Leave no picture in, and give every entry again exactly.

[Start of Attachment]

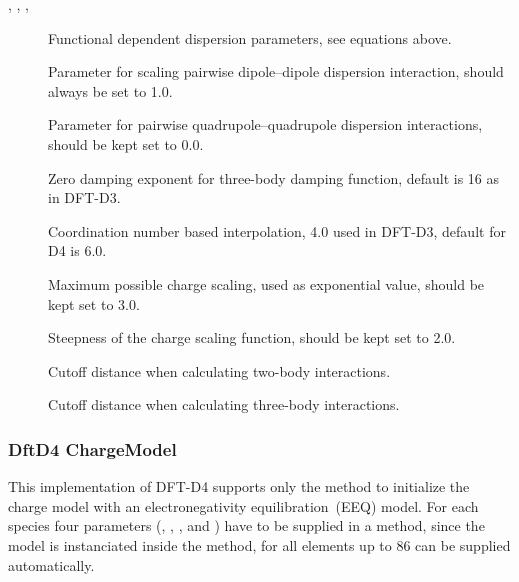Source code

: \begin{description}
\item[, , , ] Functional dependent dispersion
  parameters, see equations above.
  
\item[] Parameter for scaling pairwise dipole--dipole dispersion
  interaction, should always be set to 1.0.

\item[] Parameter for pairwise quadrupole--quadrupole dispersion
  interactions, should be kept set to 0.0.

\item[] Zero damping exponent for three-body damping function, default
  is 16 as in DFT-D3.

\item[] Coordination number based interpolation, 4.0 used in
  DFT-D3, default for D4 is 6.0.

\item[] Maximum possible charge scaling, used as exponential
  value, should be kept set to 3.0.

\item[] Steepness of the charge scaling function, should be
  kept set to 2.0.

\item[]  Cutoff distance when
  calculating two-body interactions.

\item[]  Cutoff distance when
  calculating three-body interactions.

\end{description}

\subsubsection{DftD4 ChargeModel}
\label{sec:dftbp.ChargeModel}

This implementation of DFT-D4 supports only the  method to initialize
the charge model with an electronegativity equilibration~(EEQ) model.\cite{rappe1991}
For each species four parameters (, , , and )
have to be supplied in a  method, since the model
is instanciated inside the  method,  for all elements
up to 86 can be supplied automatically.\cite{caldeweyher-jcp-150-154122}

[End of Attachment]

Answer to the exercise:
Source code

: \begin{description}
\item[, , , ] Functional dependent dispersion
  parameters, see equations above.
  
\item[] Parameter for scaling pairwise dipole--dipole dispersion
  interaction, should always be set to 1.0.

\item[] Parameter for pairwise quadrupole--quadrupole dispersion
  interactions, should be kept set to 0.0.

\item[] Zero damping exponent for three-body damping function, default
  is 16 as in DFT-D3.

\item[] Coordination number based interpolation, 4.0 used in
  DFT-D3, default for D4 is 6.0.

\item[] Maximum possible charge scaling, used as exponential
  value, should be kept set to 3.0.

\item[] Steepness of the charge scaling function, should be
  kept set to 2.0.

\item[]  Cutoff distance when
  calculating two-body interactions.

\item[]  Cutoff distance when
  calculating three-body interactions.

\end{description}

\subsubsection{DftD4 ChargeModel}
\label{sec:dftbp.ChargeModel}

This implementation of DFT-D4 supports only the  method to initialize
the charge model with an electronegativity equilibration~(EEQ) model.\cite{rappe1991}
For each species four parameters (, , , and )
have to be supplied in a  method, since the model
is instanciated inside the  method,  for all elements
up to 86 can be supplied automatically.\cite{caldeweyher-jcp-150-154122}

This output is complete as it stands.